Petite histoire de griots : dans la grande famille des Diabaté de Kela |
Les Diabaté de Kela constituent un véritable clan dont les ramifications ont donné naissance à plusieurs concessions.
Grâce à la notoriété de ces familles, Kela une bourgade d'à peine 2000 habitants est devenu l'un des villages les plus connus du Mali. Ses griots sont avec ceux de Kita et de Niaganssola les paroliers les plus émérites et les plus actifs du Pays Manding.
Mais qui sont les Diabaté de Kela qui forcent l'admiration et le respect dans le très grand cercle des djéli ? Le premier descendant de Damary Diabaté (un des ancêtres les plus célèbres du clan) à avoir fait connaître son nom au-delà des limites de la contrée fut Kela Balla n°1. Maître parolier, artiste de renom, c'est lui qui est à l'origine de la notoriété de Kela et de ses griots.

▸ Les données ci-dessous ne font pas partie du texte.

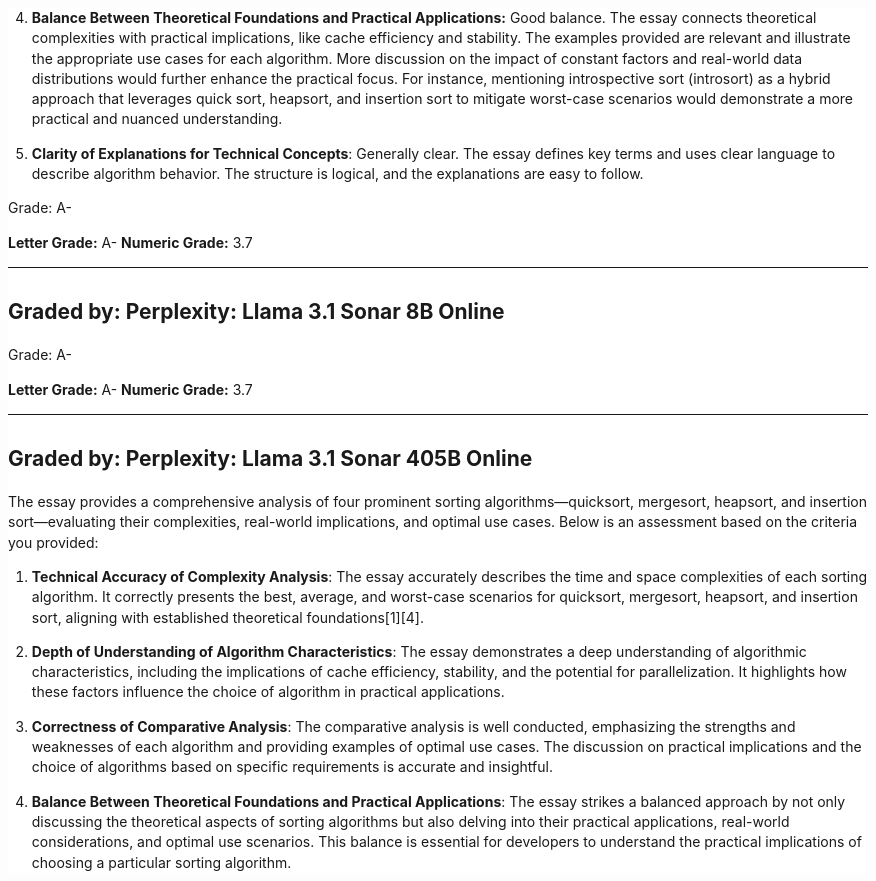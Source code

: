 4. **Balance Between Theoretical Foundations and Practical Applications:** Good balance. The essay connects theoretical complexities with practical implications, like cache efficiency and stability.  The examples provided are relevant and illustrate the appropriate use cases for each algorithm. More discussion on the impact of constant factors and real-world data distributions would further enhance the practical focus. For instance, mentioning introspective sort (introsort) as a hybrid approach that leverages quick sort, heapsort, and insertion sort to mitigate worst-case scenarios would demonstrate a more practical and nuanced understanding.

5. **Clarity of Explanations for Technical Concepts**: Generally clear. The essay defines key terms and uses clear language to describe algorithm behavior.  The structure is logical, and the explanations are easy to follow.

Grade: A-


**Letter Grade:** A-
**Numeric Grade:** 3.7

---

## Graded by: Perplexity: Llama 3.1 Sonar 8B Online

Grade: A-

**Letter Grade:** A-
**Numeric Grade:** 3.7

---

## Graded by: Perplexity: Llama 3.1 Sonar 405B Online

The essay provides a comprehensive analysis of four prominent sorting algorithms—quicksort, mergesort, heapsort, and insertion sort—evaluating their complexities, real-world implications, and optimal use cases. Below is an assessment based on the criteria you provided:

1. **Technical Accuracy of Complexity Analysis**: The essay accurately describes the time and space complexities of each sorting algorithm. It correctly presents the best, average, and worst-case scenarios for quicksort, mergesort, heapsort, and insertion sort, aligning with established theoretical foundations[1][4].

2. **Depth of Understanding of Algorithm Characteristics**: The essay demonstrates a deep understanding of algorithmic characteristics, including the implications of cache efficiency, stability, and the potential for parallelization. It highlights how these factors influence the choice of algorithm in practical applications.

3. **Correctness of Comparative Analysis**: The comparative analysis is well conducted, emphasizing the strengths and weaknesses of each algorithm and providing examples of optimal use cases. The discussion on practical implications and the choice of algorithms based on specific requirements is accurate and insightful.

4. **Balance Between Theoretical Foundations and Practical Applications**: The essay strikes a balanced approach by not only discussing the theoretical aspects of sorting algorithms but also delving into their practical applications, real-world considerations, and optimal use scenarios. This balance is essential for developers to understand the practical implications of choosing a particular sorting algorithm.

Sa maîtrise de l'art était telle que l'empereur lui-même, l'Almamy Samory Touré, au faîte de sa puissance, lui a offert une soixantaine d'esclaves. Et , plutôt que de précipiter le petit village sans défense dans son giron, le belliqueux roi du Wassoulou, admiratif du talent du grand griot, épargna à son village les affres de la guerre. D'abord facile, humble, Kela Balla définissait le griot comme un homme capable de se sacrifier pour autrui. Grand médiateur des conflits, il voyageait de royaume en royaume pour éteindre les foyers de tensions dans la région. Avocat infatigable des vulnérables, Kela Balla n°1 protégeait les faibles contre la toute puissance des forts. Il savait tirer parti des légendes, contes et des parodies pour attirer l'attention des chefs sur les déshérités ; les pauvres et les laissés pour compte. C'est lui également, grand-maître des cérémonies, qui avait la garde de la case sacrée de Kangaba.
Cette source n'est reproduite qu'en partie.